Один из выдающихся коллекционеров нашего времени Арнольд Крэйн из Чикаго в расцвете фотографического бума в семидесятых предложил свою точку отсчета в этой теме. В статье для The New York Times, озаглавленной им «Совет фотоколлекционера», он утверждает следующее: «Винтаж»-отпечаток — это отпечаток, что был сделан фотографом вскоре после экспонирования им негатива». То есть это именно то, что и подразумевается большинством дилеров и коллекционеров под термином «винтаж». Но определение это является неудовлетворительным. У него есть вводящая в заблуждение фраза, что косвенным образом увековечивает суть непонимания самих способов работы фотографа.

И фраза эта — «сделан фотографом». Дело в том, что большинство фотографий, к которым применяется слово «винтаж», в особенности изображения девятнадцатого столетия, как раз самими фотографами (авторами негативов) и не печаталось. У многих из них для выполнения подобного рода задач всегда под рукой были один или два специалиста. Тем не менее, дилеры в таких ситуациях считают уместным использование слова «винтаж». Тут я не буду возражать.
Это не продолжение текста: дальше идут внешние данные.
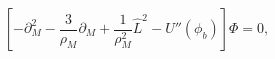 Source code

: \begin{equation}\left[-\partial_{M}^2-\frac{3}{\rho_{M}}\partial_{M}+\frac{1}{\rho_{M}^2}\hat{L}^2-U''(\phi_b)\right]\Phi=0,\label{1}\end{equation}

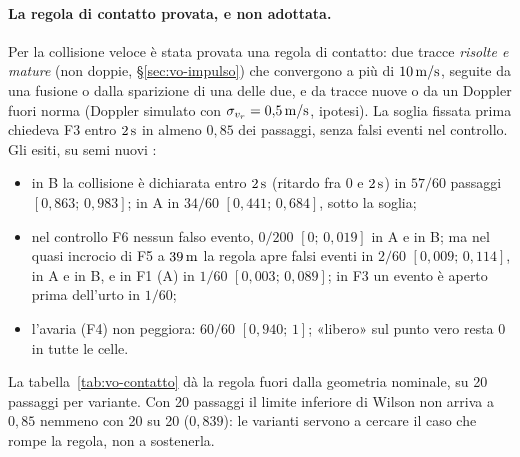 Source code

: \paragraph{La regola di contatto provata, e non adottata.} Per la collisione veloce è stata provata una regola di contatto: due tracce \emph{risolte e mature} (non doppie, \S\ref{sec:vo-impulso}) che convergono a più di $10\,\mathrm{m/s}$, seguite da una fusione o dalla sparizione di una delle due, e da tracce nuove o da un Doppler fuori norma (Doppler simulato con $\sigma_{v_r}=0{,}5\,\mathrm{m/s}$, ipotesi). La soglia fissata prima chiedeva F3 entro $2\,\mathrm{s}$ in almeno $0{,}85$ dei passaggi, senza falsi eventi nel controllo. Gli esiti, su semi nuovi :
\begin{itemize}
\item in B la collisione è dichiarata entro $2\,\mathrm{s}$ (ritardo fra $0$ e $2\,\mathrm{s}$) in $57/60$ passaggi $[0{,}863;\,0{,}983]$; in A in $34/60$ $[0{,}441;\,0{,}684]$, sotto la soglia;
\item nel controllo F6 nessun falso evento, $0/200$ $[0;\,0{,}019]$ in A e in B; ma nel quasi incrocio di F5 a $39\,\mathrm{m}$ la regola apre falsi eventi in $2/60$ $[0{,}009;\,0{,}114]$, in A e in B, e in F1 (A) in $1/60$ $[0{,}003;\,0{,}089]$; in F3 un evento è aperto prima dell'urto in $1/60$;
\item l'avaria (F4) non peggiora: $60/60$ $[0{,}940;\,1]$; «libero» sul punto vero resta 0 in tutte le celle.
\end{itemize}
La tabella~\ref{tab:vo-contatto} dà la regola fuori dalla geometria nominale, su 20 passaggi per variante. Con 20 passaggi il limite inferiore di Wilson non arriva a $0{,}85$ nemmeno con 20 su 20 ($0{,}839$): le varianti servono a cercare il caso che rompe la regola, non a sostenerla.

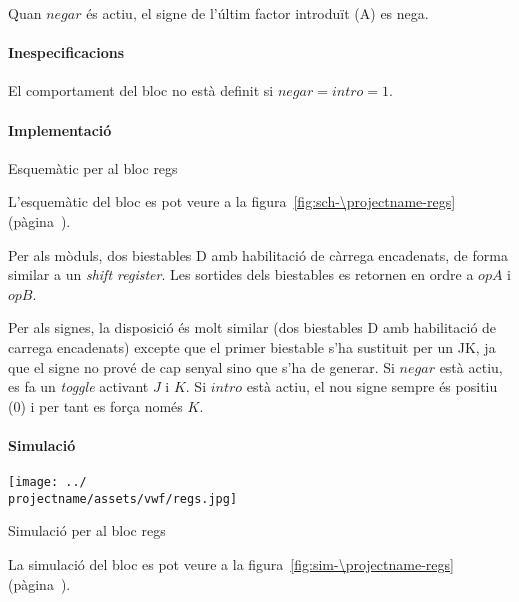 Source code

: Quan $negar$ és actiu, el signe de l'últim factor introduït (A) es nega.

\paragraph{Inespecificacions}


El comportament del bloc no està definit si $negar = intro = 1$.


\paragraph{Implementació}

\begin{contendfig}
  \begin{center}
  \end{center}
  \caption{\label{fig:sch-\projectname-regs} Esquemàtic per al bloc \textsf{regs}}
\end{contendfig}

L'esquemàtic del bloc es pot veure a la figura~\ref{fig:sch-\projectname-regs} (pàgina~\pageref{fig:sch-\projectname-regs}).

Per als mòduls, dos biestables D amb habilitació de càrrega encadenats, de forma
similar a un \emph{shift register}. Les sortides dels biestables es retornen en
ordre a $opA$ i $opB$.

Per als signes, la disposició és molt similar (dos biestables D amb habilitació
de carrega encadenats) excepte que el primer biestable s'ha sustituit per un JK,
ja que el signe no prové de cap senyal sino que s'ha de generar. Si $negar$ està
actiu, es fa un \emph{toggle} activant $J$ i $K$. Si $intro$ està actiu, el nou
signe sempre és positiu (0) i per tant es força només $K$.

\paragraph{Simulació}

\begin{contendfig}
  \begin{center}
    \texttt{[image: ../\\projectname/assets/vwf/regs.jpg]}
  \end{center}
  \caption{\label{fig:sim-\projectname-regs} Simulació per al bloc \textsf{regs}}
\end{contendfig}

La simulació del bloc es pot veure a la figura~\ref{fig:sim-\projectname-regs} (pàgina~\pageref{fig:sim-\projectname-regs}).


\vspace{1cm}
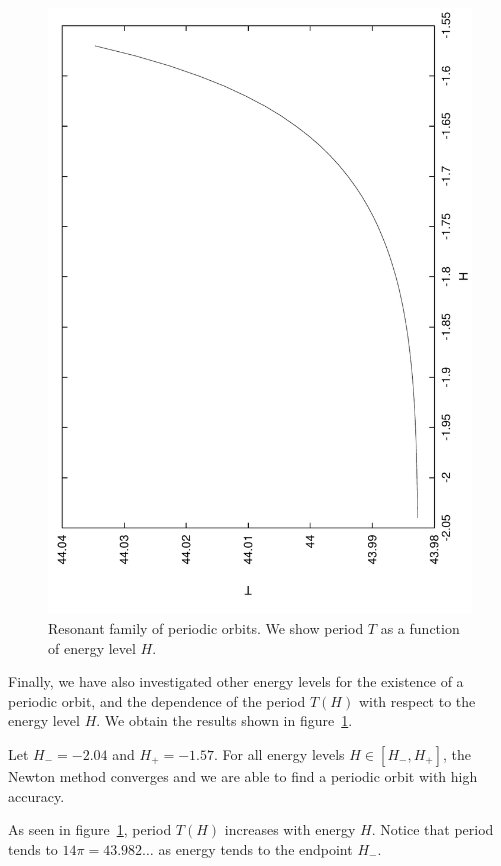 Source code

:\documentclass[a4paper]{amsart}
\theoremstyle{remark}
\begin{document}
\begin{figure}
\includegraphics[angle=-90,width=\textwidth]{figs/porbits}
\caption{Resonant family of periodic orbits. 
We show period $T$ as a function of energy level $H$.}
\label{fig:porbits}
\end{figure}

Finally, we have also investigated other energy levels for the
existence of a periodic orbit, and the dependence of the period $T(H)$
with respect to the energy level $H$. We obtain the results shown in
figure~\ref{fig:porbits}.

Let $H_-=-2.04$ and $H_+=-1.57$.
For all energy levels $H\in [H_-,H_+]$, the Newton method converges
and we are able to find a periodic orbit with high accuracy.

As seen in figure~\ref{fig:porbits}, period $T(H)$ increases with energy $H$.
Notice that period tends to $14\pi=43.982\dots$ as energy tends to the
endpoint $H_-$.
\end{document}
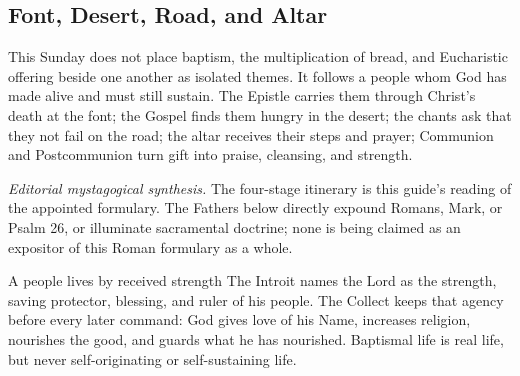 \begin{deepstudy}

\section*{Font, Desert, Road, and Altar}

This Sunday does not place baptism, the multiplication of bread, and Eucharistic offering beside one another as isolated themes. It follows a people whom God has made alive and must still sustain. The Epistle carries them through Christ's death at the font; the Gospel finds them hungry in the desert; the chants ask that they not fail on the road; the altar receives their steps and prayer; Communion and Postcommunion turn gift into praise, cleansing, and strength.

\begin{center}
\end{center}

\noindent\emph{Editorial mystagogical synthesis.} The four-stage itinerary is this guide's reading of the appointed formulary. The Fathers below directly expound Romans, Mark, or Psalm 26, or illuminate sacramental doctrine; none is being claimed as an expositor of this Roman formulary as a whole.

\begin{massbox}{A people lives by received strength}
The Introit names the Lord as the strength, saving protector, blessing, and ruler of his people. The Collect keeps that agency before every later command: God gives love of his Name, increases religion, nourishes the good, and guards what he has nourished. Baptismal life is real life, but never self-originating or self-sustaining life.
\end{massbox}


\end{deepstudy}
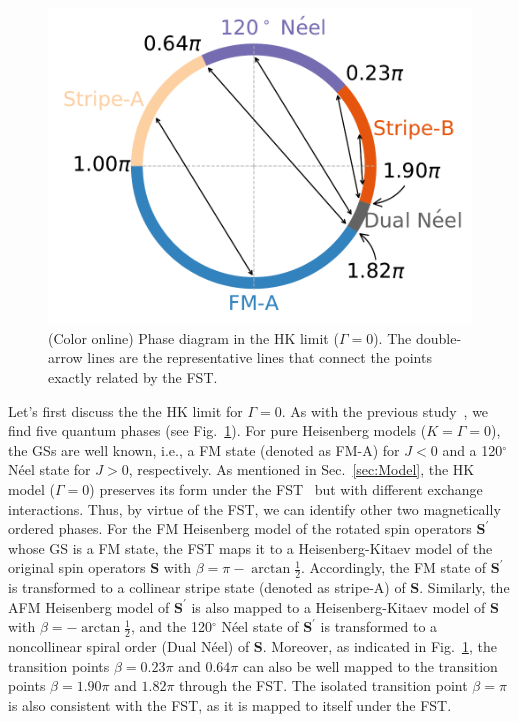 \documentclass[aps,prb,reprint,amsfonts,amsmath,amssymb,showpacs,groupedaddress,superscriptaddress]{revtex4-1}
\begin{document}
\begin{figure}
    \centering
    \includegraphics[width=\columnwidth]{fig/HKModel.pdf}
    \caption{\label{fig:HKModel}(Color online) Phase diagram in the HK limit ($\Gamma=0$). The double-arrow lines are the representative lines that connect the points exactly related by the FST.}
\end{figure}
Let's first discuss the the HK limit for $\Gamma=0$. As with the previous study~\cite{KaiLi2015}, we find five quantum phases (see Fig.~\ref{fig:HKModel}). For pure Heisenberg models ($K=\Gamma=0$), the GSs are well known, i.e., a FM state (denoted as FM-A) for $J<0$ and a 120$^\circ$ N\'{e}el state for $J>0$, respectively. As mentioned in Sec.~\ref{sec:Model}, the HK model ($\Gamma=0$) preserves its form under the FST~\cite{PhysRevB.89.014414} but with different exchange interactions. Thus, by virtue of the FST, we can identify other two magnetically ordered phases. For the FM Heisenberg model of the rotated spin operators $\bm{S}^{\prime}$ whose GS is a FM state, the FST maps it to a Heisenberg-Kitaev model of the original spin operators $\bm{S}$ with $\beta=\pi - \arctan\frac{1}{2}$. Accordingly, the FM state of $\bm{S}^{\prime}$ is transformed to a collinear stripe state (denoted as stripe-A) of $\bm{S}$. Similarly, the AFM Heisenberg model of $\bm{S}^{\prime}$ is also mapped to a Heisenberg-Kitaev model of $\bm{S}$ with $\beta=-\arctan\frac{1}{2}$, and the 120$^\circ$ N\'{e}el state of $\bm{S}^{\prime}$ is transformed to a noncollinear spiral order (Dual N\'{e}el) of $\bm{S}$. Moreover, as indicated in Fig.~\ref{fig:HKModel}, the transition points $\beta=0.23\pi$ and $0.64\pi$ can also be well mapped to the transition points $\beta=1.90\pi$ and $1.82\pi$ through the FST. The isolated transition point $\beta=\pi$ is also consistent with the FST, as it is mapped to itself under the FST.
\end{document}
К примеру, возьмем отпечатки, сделанные студией Мэтью Брэйди (вторая половина девятнадцатого столетия). Исторические исследования последних десятилетий, проводимые вокруг работ, прежде приписываемым исключительно имени Мэтью Брэйди, бесспорно доказывают то, что их стоит называть так, как того сегодня требуют ученые: материал «команды Брэйди», то есть — группы фотографов, работавших под руководством Брэйди, среди которых и такие небезызвестные вам авторы, как Тимоти О'Салливан, Александр Гарднер. Более того, если мы посмотрим на фотографии, приписываемые непосредственно Брэйди, то окажется, что их и не так много. А учитывая, что на получение фотографий с негативов команды Брэйди нанимались отдельные работники, очевидным станет и то, что не так много отпечатков, приписываемых непосредственно Брэйди, вообще когда-либо проходили через его собственные руки (или членов его команды).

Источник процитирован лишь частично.